3 Hard-Learned Data Lessons That Changed How I Build Pipelines
Sometimes you have to learn through experience...
1. Clean Your Data as Early as Possible
This seems obvious until you're debugging why your executive dashboard shows different numbers than last week's report.
The mistake I made: I wasn’t being consistent with where transformations were applied. Due to a mix of timing constraints and inefficient modeling, transformations would be applied ad hoc as needed.
The problem: Some transformations happened in silver, others in gold. Case sensitivity was handled differently across layers. Data types were a mess.
When going back and making any changes, as the transformations are applied downstream, whatever you do in one model has to then be replicated in others consistently in others which is inefficient and also prone to bugs.
What I do now: Apply all cleaning and standardization at the staging layer, right after ingestion. Every downstream model inherits the same clean, consistent data. The staging layer is 1-1 with source, and should be responsible for light transformations and cleaning.
2. The Simplest Solution Usually Wins - Make the most of your toolbox.
If the tools you are using already have good functionality and features, use them.
Sometimes it can be tempting to over architect and implement solutions from zero, however the reality is that this take time away from the more important work you could be doing impacting business decisions, and it will be less reliable than deployed features from organisations with tens or hundreds of engineers.
DBT Macros are a great example of this.
Reality check: Your future self (and your teammates) will thank you for boring, predictable solutions over architectural masterpieces in the long run.
3. Don't Repeat Yourself (Especially in Data Transformations)
Every time you copy-paste transformation logic, you're creating a future bug.
Different teams will modify their copies differently. Data definitions will drift.
This can be better illustrated with a quick example.
Route 1: Strings are cleaned downstream by individual teams.
Route 2: Strings are standardised and cleaned upstream with a shared macro.
If in route 1, any discrepancy arises between teams, models will begin to break and it will be difficult to debug why.

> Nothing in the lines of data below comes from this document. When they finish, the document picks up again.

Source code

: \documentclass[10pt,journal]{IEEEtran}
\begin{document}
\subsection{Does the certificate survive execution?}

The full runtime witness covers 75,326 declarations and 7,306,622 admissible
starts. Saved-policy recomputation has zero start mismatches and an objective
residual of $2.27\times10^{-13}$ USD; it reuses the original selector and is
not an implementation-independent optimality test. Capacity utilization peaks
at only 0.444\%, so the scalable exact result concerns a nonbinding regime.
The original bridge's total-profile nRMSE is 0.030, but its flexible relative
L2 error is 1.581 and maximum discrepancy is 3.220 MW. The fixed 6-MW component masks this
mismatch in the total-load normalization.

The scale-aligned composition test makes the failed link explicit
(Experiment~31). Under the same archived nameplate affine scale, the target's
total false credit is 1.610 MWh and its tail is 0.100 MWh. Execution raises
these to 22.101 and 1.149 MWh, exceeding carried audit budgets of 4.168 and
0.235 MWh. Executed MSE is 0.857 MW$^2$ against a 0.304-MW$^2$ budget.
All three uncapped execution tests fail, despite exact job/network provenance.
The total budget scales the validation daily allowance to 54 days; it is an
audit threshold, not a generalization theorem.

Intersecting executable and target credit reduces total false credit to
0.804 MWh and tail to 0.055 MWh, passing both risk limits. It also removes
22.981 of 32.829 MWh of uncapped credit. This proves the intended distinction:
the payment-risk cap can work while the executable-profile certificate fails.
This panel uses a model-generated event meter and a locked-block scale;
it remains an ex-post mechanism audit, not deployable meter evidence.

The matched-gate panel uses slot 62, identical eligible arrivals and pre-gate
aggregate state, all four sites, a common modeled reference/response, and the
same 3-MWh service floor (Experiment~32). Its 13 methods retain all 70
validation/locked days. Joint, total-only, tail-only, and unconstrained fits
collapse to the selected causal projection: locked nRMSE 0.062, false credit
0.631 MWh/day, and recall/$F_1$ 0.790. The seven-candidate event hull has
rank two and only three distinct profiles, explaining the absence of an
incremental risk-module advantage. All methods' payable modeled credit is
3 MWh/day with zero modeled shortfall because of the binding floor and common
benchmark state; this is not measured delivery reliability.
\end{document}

Not only that but there is going to be more ode than necessary.
Stick with route 2.
This is where DBT macros become your best friend.
A Macro That Saves Me Hours Every Week
Here's a string cleaning macro I use across my staging models.
{% macro clean_string(column_name, nullify_empty=true) %}
{% if nullify_empty %}
CASE
WHEN {{ column_name }} IS NULL OR TRIM({{ column_name }}) = ''
THEN NULL
ELSE UPPER(TRIM({{ column_name }))
END
{% else %}
UPPER(TRIM({{ column_name }))
{% endif %}
{% endmacro %}
Why this works
Handles nulls and empty strings consistently
Standardizes case and removes whitespace
One definition, used everywhere
No more "why is this customer showing up twice?" debugging sessions
Usage Example
SELECT
{{ clean_string('customer_name') }} as customer_name,
{{ clean_string('product_category', false) }} as category
FROM raw_sales
What lessons have you learned the hard way? I'm always curious about other engineers' war stories.